Physiological variations can translate into differences in pharmacokinetics and/or pharmacodynamics for specific drugs, meaning that medications can work or be processed differently in people of different sexes [3]. For example, the medication Dofetilide was approved by regulators in 1999, to help control irregular or fast heart rhythms (atrial fibrillation). Despite this, it was only in 2018, that a subsequent study found that the recommended twice daily dose was too high in over half of female participants, as they developed other abnormal heart rhythms and had an increased risk of cardiac arrest. This study highlighted the importance of having adequate representation of women in trials, as in the original phase III DIAMOND study, females constituted less than a quarter of all trial participants [4], clearly demonstrating the serious consequences of underrepresentation in clinical trials.

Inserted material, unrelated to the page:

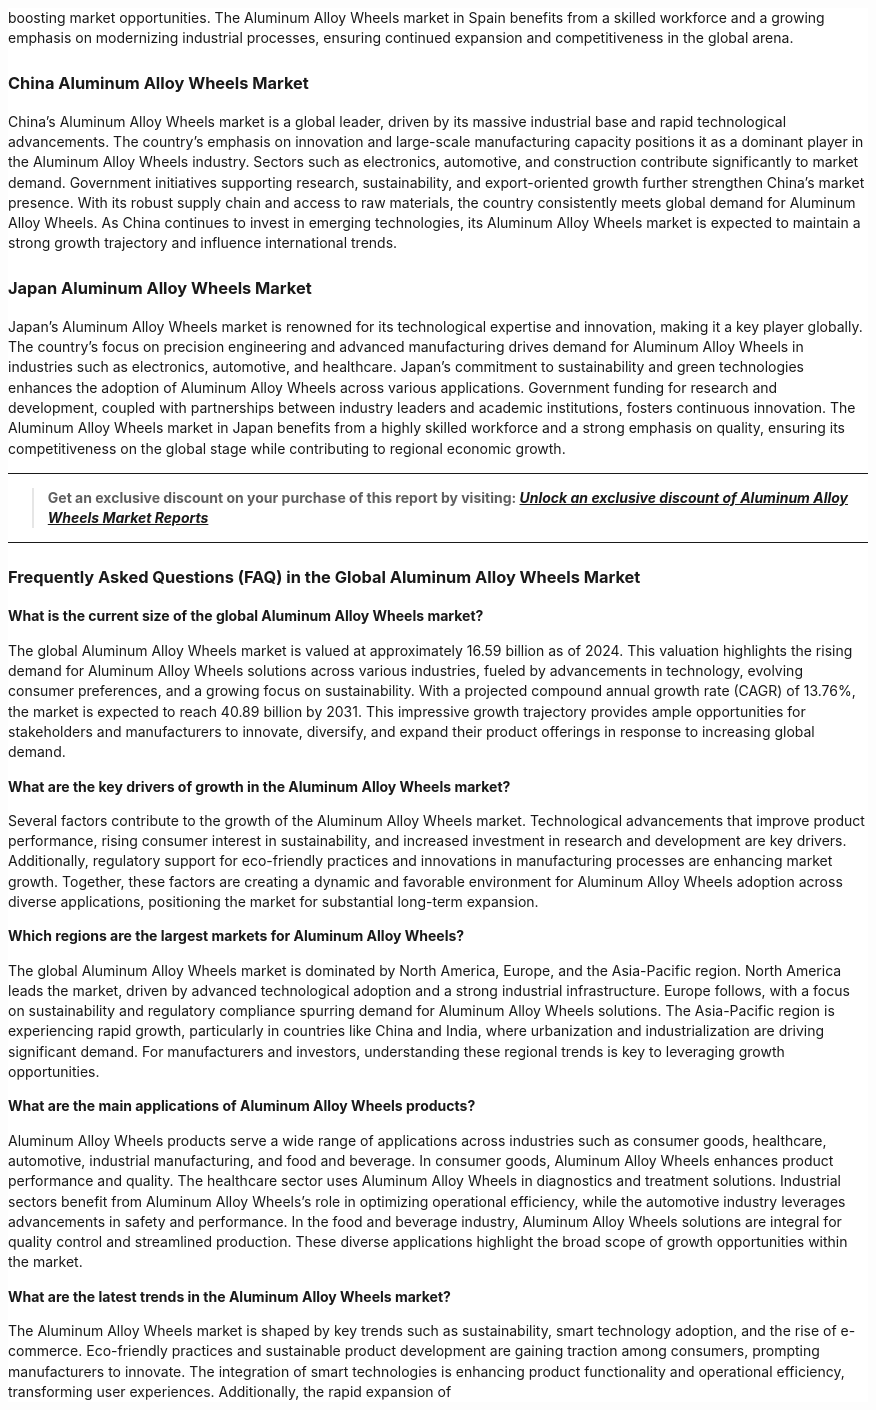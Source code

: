 boosting market opportunities. The Aluminum Alloy Wheels market in Spain benefits from a skilled workforce and a growing emphasis on modernizing industrial processes, ensuring continued expansion and competitiveness in the global arena.</p><h3>China Aluminum Alloy Wheels Market</h3><p>China&rsquo;s Aluminum Alloy Wheels market is a global leader, driven by its massive industrial base and rapid technological advancements. The country&rsquo;s emphasis on innovation and large-scale manufacturing capacity positions it as a dominant player in the Aluminum Alloy Wheels industry. Sectors such as electronics, automotive, and construction contribute significantly to market demand. Government initiatives supporting research, sustainability, and export-oriented growth further strengthen China&rsquo;s market presence. With its robust supply chain and access to raw materials, the country consistently meets global demand for Aluminum Alloy Wheels. As China continues to invest in emerging technologies, its Aluminum Alloy Wheels market is expected to maintain a strong growth trajectory and influence international trends.</p><h3>Japan Aluminum Alloy Wheels Market</h3><p>Japan&rsquo;s Aluminum Alloy Wheels market is renowned for its technological expertise and innovation, making it a key player globally. The country&rsquo;s focus on precision engineering and advanced manufacturing drives demand for Aluminum Alloy Wheels in industries such as electronics, automotive, and healthcare. Japan&rsquo;s commitment to sustainability and green technologies enhances the adoption of Aluminum Alloy Wheels across various applications. Government funding for research and development, coupled with partnerships between industry leaders and academic institutions, fosters continuous innovation. The Aluminum Alloy Wheels market in Japan benefits from a highly skilled workforce and a strong emphasis on quality, ensuring its competitiveness on the global stage while contributing to regional economic growth.</p><hr /><blockquote><p><strong>Get an exclusive discount on your purchase of this report by visiting: <em><a href="://marketresearchpulse.com/ask-for-discount/104080?utm_source=Github&amp;utm_medium=028">Unlock an exclusive discount of Aluminum Alloy Wheels Market Reports</a></em>&nbsp;</strong></p></blockquote><hr /><h3>Frequently Asked Questions (FAQ) in the Global Aluminum Alloy Wheels Market</h3><p><strong>What is the current size of the global Aluminum Alloy Wheels market?</strong></p><p>The global Aluminum Alloy Wheels market is valued at approximately 16.59 billion as of 2024. This valuation highlights the rising demand for Aluminum Alloy Wheels solutions across various industries, fueled by advancements in technology, evolving consumer preferences, and a growing focus on sustainability. With a projected compound annual growth rate (CAGR) of 13.76%, the market is expected to reach 40.89 billion by 2031. This impressive growth trajectory provides ample opportunities for stakeholders and manufacturers to innovate, diversify, and expand their product offerings in response to increasing global demand.</p><p><strong>What are the key drivers of growth in the Aluminum Alloy Wheels market?</strong></p><p>Several factors contribute to the growth of the Aluminum Alloy Wheels market. Technological advancements that improve product performance, rising consumer interest in sustainability, and increased investment in research and development are key drivers. Additionally, regulatory support for eco-friendly practices and innovations in manufacturing processes are enhancing market growth. Together, these factors are creating a dynamic and favorable environment for Aluminum Alloy Wheels adoption across diverse applications, positioning the market for substantial long-term expansion.</p><p><strong>Which regions are the largest markets for Aluminum Alloy Wheels?</strong></p><p>The global Aluminum Alloy Wheels market is dominated by North America, Europe, and the Asia-Pacific region. North America leads the market, driven by advanced technological adoption and a strong industrial infrastructure. Europe follows, with a focus on sustainability and regulatory compliance spurring demand for Aluminum Alloy Wheels solutions. The Asia-Pacific region is experiencing rapid growth, particularly in countries like China and India, where urbanization and industrialization are driving significant demand. For manufacturers and investors, understanding these regional trends is key to leveraging growth opportunities.</p><p><strong>What are the main applications of Aluminum Alloy Wheels products?</strong></p><p>Aluminum Alloy Wheels products serve a wide range of applications across industries such as consumer goods, healthcare, automotive, industrial manufacturing, and food and beverage. In consumer goods, Aluminum Alloy Wheels enhances product performance and quality. The healthcare sector uses Aluminum Alloy Wheels in diagnostics and treatment solutions. Industrial sectors benefit from Aluminum Alloy Wheels&rsquo;s role in optimizing operational efficiency, while the automotive industry leverages advancements in safety and performance. In the food and beverage industry, Aluminum Alloy Wheels solutions are integral for quality control and streamlined production. These diverse applications highlight the broad scope of growth opportunities within the market.</p><p><strong>What are the latest trends in the Aluminum Alloy Wheels market?</strong></p><p>The Aluminum Alloy Wheels market is shaped by key trends such as sustainability, smart technology adoption, and the rise of e-commerce. Eco-friendly practices and sustainable product development are gaining traction among consumers, prompting manufacturers to innovate. The integration of smart technologies is enhancing product functionality and operational efficiency, transforming user experiences. Additionally, the rapid expansion of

There have been several studies suggesting that pulse oximetry may not be as accurate in certain populations, particularly in individuals with darker skin pigmentation, including those of black ethnicity. This discrepancy in accuracy could result in an overestimation of oxygen saturation levels. The lack of diversity in the patient populations studied in clinical trials has been identified as a contributing factor to this issue. Consequently, there is a growing call for prospective studies to investigate the impact of ethnicity on the accuracy of pulse oximetry to ensure care is optimised for all [5].
These examples highlight the major consequences of not adequately representing these diverse groups in clinical trials, resulting in a lack of understanding of the drug’s true impact, leading to potentially harmful consequences for those affected.
The Food and Drug Administration (FDA) recognises that some eligibility criteria have become commonly accepted by sponsors over time and used as a template across trials, sometimes excluding certain populations from trials without strong clinical or scientific justification (e.g., older adults, those at the extremes of the weight range, those with malignancies or certain infections such as HIV, and children) [6].
Exclusion of these populations from clinical trials not only propagates inequalities in healthcare but, also puts these groups at higher risk of experiencing adverse effects to medical interventions once they have reached the market.